Harryman’s work is indirect, as you’d expect. We’ve all been exposed to that kind of poetry, but in listening to Open Box, I tried to pay particular attention to the words. Sometimes, I tried immersing myself in the language, the specific syntax; other times, I could let the words flow through my ears, like a kind of music, a language not intended for directly semantic interpretation.

The two-part title track is built of fragmented and purposefully incongruous phrases, like the framework of a framework, delivered in plain-fact style by Raskin and Harryman. Ideas appear in long expositions such as: “The psyche of the poet exceeds the poem without the poem disappearing into an exterior world in which the poem cannot survive / The poem is therefore a representation of an edge performed in other worlds, not this / Once /”

It’s during the closing minutes of Part 2 that Raskin and Harryman diverge, reaching completely separate parts simultaneously. Even with their voices reading calmly, the tension wells up quickly as their non-thematic lines shove one another out of the way. I found my ears hearing one, then the other, as if the words were two colors of ribbon spiraling in front of me. It’s a good effect, creating a coda without having to superficially punch up the music.

The music follows a similar path, free improvisation in small motions, like construction activity going on in the background: sparse, rattly sounds from percussion, guitar, and electronics, and the occasional sweetness of Raskin’s sax or, in Part 2, the crinkle of Liz Allbee’s trumpet.

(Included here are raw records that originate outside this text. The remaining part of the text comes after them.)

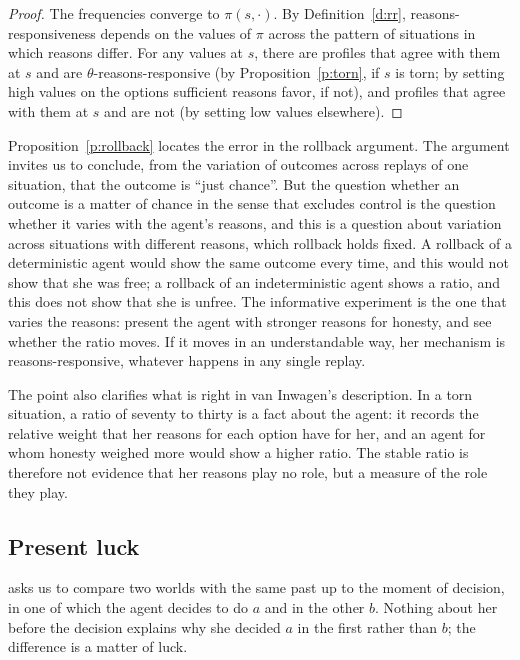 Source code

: \documentclass{situationist-preprint}
\begin{document}
\begin{proof}
The frequencies converge to $\pi(s,\cdot)$. By Definition~\ref{d:rr}, reasons-responsiveness depends on the values of $\pi$ across the pattern of situations in which reasons differ. For any values at $s$, there are profiles that agree with them at $s$ and are $\theta$-reasons-responsive (by Proposition~\ref{p:torn}, if $s$ is torn; by setting high values on the options sufficient reasons favor, if not), and profiles that agree with them at $s$ and are not (by setting low values elsewhere).
\end{proof}

Proposition~\ref{p:rollback} locates the error in the rollback argument. The argument invites us to conclude, from the variation of outcomes across replays of one situation, that the outcome is \enquote{just chance}. But the question whether an outcome is a matter of chance in the sense that excludes control is the question whether it varies with the agent's reasons, and this is a question about variation across situations with different reasons, which rollback holds fixed. A rollback of a deterministic agent would show the same outcome every time, and this would not show that she was free; a rollback of an indeterministic agent shows a ratio, and this does not show that she is unfree. The informative experiment is the one that varies the reasons: present the agent with stronger reasons for honesty, and see whether the ratio moves. If it moves in an understandable way, her mechanism is reasons-responsive, whatever happens in any single replay.

The point also clarifies what is right in van Inwagen's description. In a torn situation, a ratio of seventy to thirty is a fact about the agent: it records the relative weight that her reasons for each option have for her, and an agent for whom honesty weighed more would show a higher ratio. The stable ratio is therefore not evidence that her reasons play no role, but a measure of the role they play.

\subsection{Present luck}

\citet{Mele2006} asks us to compare two worlds with the same past up to the moment of decision, in one of which the agent decides to do $a$ and in the other $b$. Nothing about her before the decision explains why she decided $a$ in the first rather than $b$; the difference is a matter of luck.
\end{document}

I find myself being drawn back to “A Sun and Five Decompositions,” which somehow feels like more of a narrative flow, maybe because of the balletic and criss-crossing among the three speakers (Josephson, Sheikhani, and Harryman) and the music’s interplay with the words. Blips of sax, guitar, and percussion build and release tension in time with the moods of the intertwined spoken parts — three speakers calling-and-responding, sometimes repeating one another’s phrases or meeting in unison briefly. You get the sense of the voices having been orchestrated, a foreground scored to sit with the musical improvising.

It’s serious, and yet … there’s a passage where “Don’t be silly!” appears right after someone says “potato head.” Josephson does a particularly good job changing voices throughout the piece, ranging from poetic seriousness to flighty dingbat.

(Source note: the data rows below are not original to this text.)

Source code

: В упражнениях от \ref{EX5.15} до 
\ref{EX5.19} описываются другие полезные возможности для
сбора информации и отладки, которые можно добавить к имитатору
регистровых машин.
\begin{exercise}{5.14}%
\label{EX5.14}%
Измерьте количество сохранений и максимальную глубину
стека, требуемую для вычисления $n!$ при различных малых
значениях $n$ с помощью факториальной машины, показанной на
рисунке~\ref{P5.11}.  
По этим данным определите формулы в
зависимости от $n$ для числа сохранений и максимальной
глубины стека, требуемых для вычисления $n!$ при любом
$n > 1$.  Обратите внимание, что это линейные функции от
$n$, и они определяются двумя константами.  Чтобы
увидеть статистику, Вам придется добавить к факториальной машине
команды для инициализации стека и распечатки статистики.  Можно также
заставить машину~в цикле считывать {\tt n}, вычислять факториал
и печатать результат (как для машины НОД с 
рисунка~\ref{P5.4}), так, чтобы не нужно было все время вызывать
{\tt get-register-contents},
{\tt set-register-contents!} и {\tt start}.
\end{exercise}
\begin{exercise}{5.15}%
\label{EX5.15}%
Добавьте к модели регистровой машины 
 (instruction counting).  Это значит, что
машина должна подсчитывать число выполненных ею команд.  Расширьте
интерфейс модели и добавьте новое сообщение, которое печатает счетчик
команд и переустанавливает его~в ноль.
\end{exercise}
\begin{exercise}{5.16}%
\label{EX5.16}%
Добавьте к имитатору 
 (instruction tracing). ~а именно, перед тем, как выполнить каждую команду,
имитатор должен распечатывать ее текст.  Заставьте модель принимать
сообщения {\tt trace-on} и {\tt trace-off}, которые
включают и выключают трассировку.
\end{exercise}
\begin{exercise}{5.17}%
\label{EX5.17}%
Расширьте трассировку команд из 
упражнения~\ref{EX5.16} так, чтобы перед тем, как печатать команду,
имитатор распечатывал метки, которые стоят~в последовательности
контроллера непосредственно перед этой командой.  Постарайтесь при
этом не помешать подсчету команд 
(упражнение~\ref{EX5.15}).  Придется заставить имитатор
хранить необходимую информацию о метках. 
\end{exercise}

But I’d started off talking about variety: “JS Active Meme” closes the album with blistering guitars, a psychedelic sunburst. “Song for Asa” is an actual song, crooned by Aurora Josephson against long tones of sax, then it turns into a quietly bubbling improvisation, with small, popping vocalizations and crackling electronics sounds. The singing, coming up in the middle of the album is an odd sensation after an half our or so of spoken word.

Raskin and Harryman, will be participating in the “Sonic Poetry” night of the annual Outsound New Music Summit, on Weds., July 18 in San Francisco. Their set will include Gino Robair on piano.